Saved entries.
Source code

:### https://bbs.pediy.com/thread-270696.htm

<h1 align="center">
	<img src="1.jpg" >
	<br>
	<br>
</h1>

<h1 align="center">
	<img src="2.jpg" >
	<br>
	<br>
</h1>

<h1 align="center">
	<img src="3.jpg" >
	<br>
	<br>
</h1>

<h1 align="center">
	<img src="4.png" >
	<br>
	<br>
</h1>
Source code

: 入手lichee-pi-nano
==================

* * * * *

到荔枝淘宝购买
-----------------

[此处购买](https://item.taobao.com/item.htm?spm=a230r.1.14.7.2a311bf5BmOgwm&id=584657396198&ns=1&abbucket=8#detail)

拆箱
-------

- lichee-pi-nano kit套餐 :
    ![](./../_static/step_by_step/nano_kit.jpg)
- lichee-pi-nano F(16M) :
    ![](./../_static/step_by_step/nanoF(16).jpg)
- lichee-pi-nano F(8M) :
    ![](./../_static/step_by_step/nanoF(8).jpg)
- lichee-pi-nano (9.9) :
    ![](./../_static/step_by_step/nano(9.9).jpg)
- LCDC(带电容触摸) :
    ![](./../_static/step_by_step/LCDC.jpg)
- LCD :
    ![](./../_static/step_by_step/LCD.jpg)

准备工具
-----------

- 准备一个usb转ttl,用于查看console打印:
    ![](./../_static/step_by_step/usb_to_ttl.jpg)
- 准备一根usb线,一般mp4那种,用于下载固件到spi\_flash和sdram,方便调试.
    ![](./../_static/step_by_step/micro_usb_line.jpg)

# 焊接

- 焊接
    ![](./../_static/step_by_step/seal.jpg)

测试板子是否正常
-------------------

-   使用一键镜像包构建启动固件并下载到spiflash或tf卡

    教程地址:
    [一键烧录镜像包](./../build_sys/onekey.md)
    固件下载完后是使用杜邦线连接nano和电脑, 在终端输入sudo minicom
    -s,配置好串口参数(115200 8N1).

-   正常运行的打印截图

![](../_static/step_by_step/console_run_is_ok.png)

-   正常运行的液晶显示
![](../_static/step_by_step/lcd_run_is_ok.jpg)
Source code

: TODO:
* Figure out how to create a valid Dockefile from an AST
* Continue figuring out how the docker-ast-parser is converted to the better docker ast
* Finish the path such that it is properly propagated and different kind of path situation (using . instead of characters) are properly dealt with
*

TRY IT. Check all the records above and select each line where the string "https" is found.

TASK RESULT.
:### https://bbs.pediy.com/thread-270696.htm
[此处购买](https://item.taobao.com/item.htm?spm=a230r.1.14.7.2a311bf5BmOgwm&id=584657396198&ns=1&abbucket=8#detail)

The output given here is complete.